The cross-lingual truthfulness disparities in LLMs are much smaller than expected—even in Basque (the lowest-resource language), the performance degradation is limited.
MC2 as the sole metric for truthfulness evaluation is insufficient; LLM-as-a-Judge is a more reliable alternative.
Informativeness is a key factor in truthfulness evaluation—base models often generate uninformative responses, and ignoring informativeness distorts the assessment results.
Larger LLMs are generally more truthful than smaller models of the same family, contradicting early findings of Lin et al. (2022).
Qualitative analysis shows that responses in English still enjoy a significant lead in reasoning depth.

Highlights & Insights¶

First Professional Translation: Avoids systematic biases that machine translation might introduce, providing a reliable baseline for subsequent research.
In-depth Comparison of Evaluation Methods: Systematically compares human evaluation, MC2, and Judge-LLM, quantifying correlation using Cohen's Kappa.
Counter-intuitive Phenomenon in Base Models: Base models exhibit lower truthfulness in English than in other languages, because they are more "confident" in mimicking false beliefs in English.
Practical Finding: Machine translation serves as a viable alternative to professional translation, significantly lowering the cost of building multilingual benchmarks.
Dimension of Cultural and Temporal Dependence: Emphasizes that truthfulness evaluation should distinguish between general knowledge and context-dependent knowledge.

Limitations & Future Work¶

TruthfulQA itself is highly Anglo-American centric—even professional translation cannot alter the cultural background of the questions.
Only four target languages (Spanish, Catalan, Galician, Basque) are covered; there is a need to expand to more language families.
Informativeness evaluation is only effective for base models; instruction-tuned models lack uninformative answers, leaving training insufficient.
The sample size for human evaluation is limited (100 questions \(\times\) 4 models \(\times\) 5 languages = 2000 assessments).
"Culture-specific misconceptions" in different languages were not explored—different cultures may harbor different false beliefs.

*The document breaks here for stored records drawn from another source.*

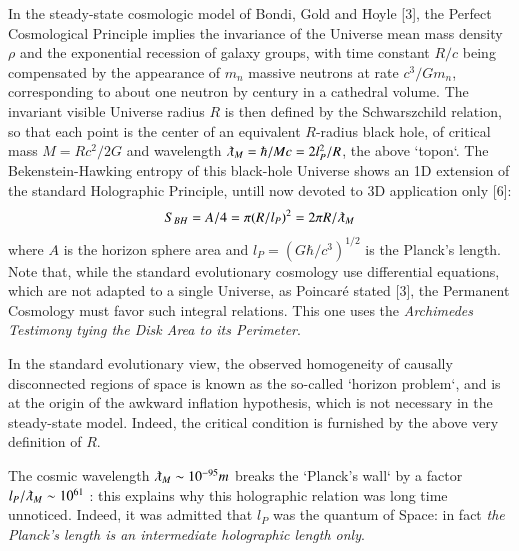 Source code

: \documentclass[twoside,draft]{article}
\begin{document}
\begin{sloppypar}
{In the steady-state cosmologic model of Bondi, Gold and Hoyle [3], the Perfect Cosmological
Principle implies the invariance of the Universe mean mass density $\rho$ and the exponential recession
of galaxy groups, with time constant $R/c$ being compensated by the appearance of $m_n$ massive
neutrons at rate $c^{3} /Gm_{n}$, corresponding to about one neutron by century in a cathedral volume. The invariant visible Universe radius $R$ is then defined by the
Schwarszchild relation, so that each point is the center of an equivalent $R$-radius black hole, of
critical mass $M = Rc^{2} /2G$ and wavelength $\lambdabar_M = \hbar/Mc = 2l_{P}^{2} /R$, the above `topon`. The Bekenstein-Hawking entropy of this black-hole Universe shows an 1D extension of the standard Holographic
Principle, untill now devoted to 3D application only [6]:
\begin{equation}
S_{BH} = A/4 = \pi(R/l_{P})^{2} = 2\pi R/\lambdabar_{M}
\end{equation}
where $A$ is the horizon sphere area and $l_{P} = (G\hbar/c^{3} )^{1/2}$ is the Planck's length. Note that, while the standard evolutionary cosmology use differential equations, which are not adapted to a single Universe, as Poincar\'{e} stated [3], the Permanent Cosmology must favor such integral relations. This one
uses the \textit{Archimedes Testimony tying the Disk Area to its Perimeter}.

In the standard evolutionary view, the observed homogeneity of causally disconnected regions
of space is known as the so-called `horizon problem`, and is at the origin of the awkward inflation
hypothesis, which is not necessary in the steady-state model. Indeed, the critical condition is
furnished by the above very definition of $R$.

The cosmic wavelength $\lambdabar_{M}\sim 10^{-95} m$ breaks the `Planck's wall` by a factor $l_{P}/\lambdabar_{M}\sim 10^{61}$ : this explains why this holographic relation was long time unnoticed. Indeed, it was admitted that $l_{P}$ was the quantum of Space: in fact \textit{the Planck's length is an intermediate holographic length only}.

}
\end{sloppypar}
\end{document}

TruthfulQA (Lin et al., 2022): The original benchmark, which used GPT-3 as a judge. This work replaces it with a stronger multilingual judge.
Aula-Blasco et al. (2025): A multilingual truthfulness benchmark that distinguishes between general vs. context-dependent questions—this work adopts this classification and provides empirical support.
HuggingFace OpenLLM Leaderboard: Extensively uses the MC2 metric—this work demonstrates that MC2 has low correlation with human judgment.
Insights: Cross-lingual evaluation is not only about translation quality but also involves fundamental reflections on cultural adaptation and evaluation methodology.

Rating¶

Novelty: ⭐⭐⭐ — The core contribution lies in high-quality translation and systematic evaluation, with limited methodology innovation.
Value: ⭐⭐⭐⭐ — Provides an important benchmark and methodological guidance for multilingual truthfulness evaluation.
Experimental Thoroughness: ⭐⭐⭐⭐⭐ — 12 models \(\times\) 5 languages \(\times\) 3 evaluation methods, plus human evaluation and IAA analysis.
Writing Quality: ⭐⭐⭐⭐ — Clear structure, with detailed elaboration on translation guidelines and evaluation methodology.